Evaluation maze challenge
Numerous parts of the code were changed after the last test session and therefore only tested in simulation. The placement of decision points in open space was added after last test session. Another problem was the speed limit of PICO. The speed limit was reduced from 0.3 to 0.15, because this improved the primitive detection in simulation. This speed limit turned out to be too low, although it improved primitive detection. Due to the friction, PICO was not turning to desired orientation, which stopped Pico from driving. This was embedded in the code to make Pico straight ahead in corridors and not rotated. Besides the driving problem, the other parts of the code were working correctly. After opening the door one decision point was missed and caused Pico to be in a loop where it was stuck in that corner.
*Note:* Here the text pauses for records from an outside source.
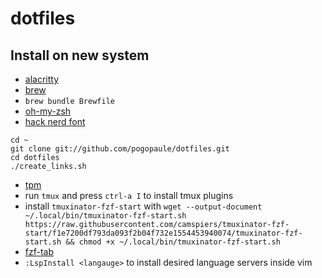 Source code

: # dotfiles

## Install on new system

- [alacritty](https://github.com/alacritty/alacritty#installation) 
- [brew](https://brew.sh/)
- `brew bundle Brewfile`
- [oh-my-zsh](https://github.com/ohmyzsh/ohmyzsh#basic-installation)
- [hack nerd font](https://www.nerdfonts.com/font-downloads)

```
cd ~
git clone git://github.com/pogopaule/dotfiles.git
cd dotfiles
./create_links.sh
```

- [tpm](https://github.com/tmux-plugins/tpm#installation)
- run `tmux` and press `ctrl-a I` to install tmux plugins
- install `tmuxinator-fzf-start` with `wget --output-document ~/.local/bin/tmuxinator-fzf-start.sh https://raw.githubusercontent.com/camspiers/tmuxinator-fzf-start/f1e7200df793da093f2b04f732e1554453940074/tmuxinator-fzf-start.sh && chmod +x ~/.local/bin/tmuxinator-fzf-start.sh`
- [fzf-tab](https://github.com/Aloxaf/fzf-tab#oh-my-zsh) 
- `:LspInstall <langauge>` to install desired language servers inside vim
Solving the maze in simulation
The mazes of this and last year are solved by the code version which was used during the maze challenge. A short gif is shown inf Fig. figfigfgifgifgifig where all parts of our code are working together. The red dot is the generated set-point, the blue line is the total force of the potential field, the purple dots are the detected features and the blue dots are the decision points placed by the primitive detection. In the upper right corner the decision points with the directions are shown. The Upper left corner shows the chosen direction of the maze-solver and the current rotation of the robot. Whenever the angle of Pico with respect to the starting position shows in red, the robot is in an incorrect rotation and the primitive detection is temporarily disabled, because it will not produce correct decision points when rotated 45 degrees.
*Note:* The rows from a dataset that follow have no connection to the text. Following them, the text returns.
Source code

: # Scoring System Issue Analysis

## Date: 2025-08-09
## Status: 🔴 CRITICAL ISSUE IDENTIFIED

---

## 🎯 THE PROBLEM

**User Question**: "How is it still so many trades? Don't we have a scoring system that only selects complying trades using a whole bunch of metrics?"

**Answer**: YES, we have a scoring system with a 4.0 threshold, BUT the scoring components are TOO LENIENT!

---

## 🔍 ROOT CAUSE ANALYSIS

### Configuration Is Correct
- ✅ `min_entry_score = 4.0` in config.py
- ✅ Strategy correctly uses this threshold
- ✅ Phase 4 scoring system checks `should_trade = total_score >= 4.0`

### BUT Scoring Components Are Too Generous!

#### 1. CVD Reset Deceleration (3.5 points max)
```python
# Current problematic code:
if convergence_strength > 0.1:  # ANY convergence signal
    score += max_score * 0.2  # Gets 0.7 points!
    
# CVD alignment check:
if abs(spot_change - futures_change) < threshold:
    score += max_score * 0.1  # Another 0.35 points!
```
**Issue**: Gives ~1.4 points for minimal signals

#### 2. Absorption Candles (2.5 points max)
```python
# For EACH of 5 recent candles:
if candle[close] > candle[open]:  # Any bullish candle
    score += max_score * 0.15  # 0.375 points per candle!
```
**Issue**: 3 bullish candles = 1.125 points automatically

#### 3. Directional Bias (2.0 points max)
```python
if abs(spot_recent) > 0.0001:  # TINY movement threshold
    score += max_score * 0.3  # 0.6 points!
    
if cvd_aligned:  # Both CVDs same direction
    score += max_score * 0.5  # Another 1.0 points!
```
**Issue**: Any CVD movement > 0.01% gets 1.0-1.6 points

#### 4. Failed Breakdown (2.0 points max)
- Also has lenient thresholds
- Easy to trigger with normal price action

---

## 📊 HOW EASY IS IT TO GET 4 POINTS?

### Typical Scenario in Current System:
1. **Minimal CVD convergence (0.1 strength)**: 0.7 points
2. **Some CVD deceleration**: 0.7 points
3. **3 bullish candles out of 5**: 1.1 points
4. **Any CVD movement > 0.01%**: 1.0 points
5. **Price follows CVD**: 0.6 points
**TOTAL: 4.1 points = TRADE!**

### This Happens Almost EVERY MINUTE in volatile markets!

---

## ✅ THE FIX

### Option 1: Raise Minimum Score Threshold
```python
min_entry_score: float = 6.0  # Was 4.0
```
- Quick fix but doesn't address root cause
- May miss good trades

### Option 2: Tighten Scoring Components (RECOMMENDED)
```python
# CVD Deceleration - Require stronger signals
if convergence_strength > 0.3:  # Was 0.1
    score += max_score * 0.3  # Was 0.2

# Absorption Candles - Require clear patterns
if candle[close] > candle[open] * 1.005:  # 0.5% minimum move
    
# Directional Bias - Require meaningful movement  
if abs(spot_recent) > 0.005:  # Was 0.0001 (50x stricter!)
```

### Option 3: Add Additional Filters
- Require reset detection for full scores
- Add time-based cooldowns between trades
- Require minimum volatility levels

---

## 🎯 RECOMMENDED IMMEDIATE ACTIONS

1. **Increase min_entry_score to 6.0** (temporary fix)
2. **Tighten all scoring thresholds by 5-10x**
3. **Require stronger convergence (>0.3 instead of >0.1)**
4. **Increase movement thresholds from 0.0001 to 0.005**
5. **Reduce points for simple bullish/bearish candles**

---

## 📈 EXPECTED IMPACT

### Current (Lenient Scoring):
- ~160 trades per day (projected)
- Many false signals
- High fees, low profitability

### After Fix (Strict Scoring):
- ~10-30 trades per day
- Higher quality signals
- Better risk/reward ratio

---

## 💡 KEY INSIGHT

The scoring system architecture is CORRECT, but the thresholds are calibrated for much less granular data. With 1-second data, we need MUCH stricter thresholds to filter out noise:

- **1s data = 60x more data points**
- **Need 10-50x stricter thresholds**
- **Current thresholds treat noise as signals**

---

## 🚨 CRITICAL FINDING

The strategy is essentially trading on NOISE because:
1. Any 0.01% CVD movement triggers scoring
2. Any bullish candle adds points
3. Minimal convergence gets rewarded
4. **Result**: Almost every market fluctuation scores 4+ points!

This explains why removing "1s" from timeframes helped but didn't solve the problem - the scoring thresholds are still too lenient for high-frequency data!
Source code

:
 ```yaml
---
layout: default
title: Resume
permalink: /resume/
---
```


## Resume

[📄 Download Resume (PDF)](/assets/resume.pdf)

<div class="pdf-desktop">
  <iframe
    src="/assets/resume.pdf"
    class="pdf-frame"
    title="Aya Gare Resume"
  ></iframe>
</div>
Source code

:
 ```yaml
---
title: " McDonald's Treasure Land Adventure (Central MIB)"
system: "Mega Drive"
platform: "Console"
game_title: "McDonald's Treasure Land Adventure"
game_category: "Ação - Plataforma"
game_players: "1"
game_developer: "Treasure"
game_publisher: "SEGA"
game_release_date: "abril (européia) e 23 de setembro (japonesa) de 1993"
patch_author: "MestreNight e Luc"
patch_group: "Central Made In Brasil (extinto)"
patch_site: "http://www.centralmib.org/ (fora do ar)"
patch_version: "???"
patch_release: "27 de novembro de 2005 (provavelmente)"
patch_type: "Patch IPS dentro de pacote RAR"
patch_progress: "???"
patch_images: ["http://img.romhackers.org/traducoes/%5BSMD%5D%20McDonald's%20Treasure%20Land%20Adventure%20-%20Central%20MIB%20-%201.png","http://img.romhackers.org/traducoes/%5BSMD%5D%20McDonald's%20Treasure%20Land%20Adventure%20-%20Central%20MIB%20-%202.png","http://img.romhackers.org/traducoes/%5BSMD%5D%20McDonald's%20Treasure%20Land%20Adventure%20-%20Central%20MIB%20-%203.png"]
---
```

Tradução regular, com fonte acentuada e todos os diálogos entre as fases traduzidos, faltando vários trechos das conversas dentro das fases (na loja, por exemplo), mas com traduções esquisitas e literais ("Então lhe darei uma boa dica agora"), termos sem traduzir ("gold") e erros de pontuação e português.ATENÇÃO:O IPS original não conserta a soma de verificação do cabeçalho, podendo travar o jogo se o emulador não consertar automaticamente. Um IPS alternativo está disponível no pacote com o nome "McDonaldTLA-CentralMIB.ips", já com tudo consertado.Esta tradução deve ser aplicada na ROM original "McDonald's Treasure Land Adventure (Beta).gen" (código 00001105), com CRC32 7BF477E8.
Full simulation using the maze from this and last year shows that the implementation works in simulation. Analyse wat er nog fout gaat in filmpjes
Recommendation
Testing code in simulation is nice for debugging code but alot of things are not in the simulation environment, for example our speed adjustment from 0.3 to 0.15 max speed worked great in simulation but during the maze challenge it got stuck due to friction. It is important to know what needs to be tested, a few test sessions were wasted because of bad preparation and debugging during test sessions. Appointments on how data is exchanged between classes is also important, for example should the array be a column or row vector. We had some problems with that while combining all parts of the code. A more robust way of detecting primitives has te be designed. Instead of disabling the primitive detection on certain robot angles and averaging the placed decision point a more general way of detecting primitives is required.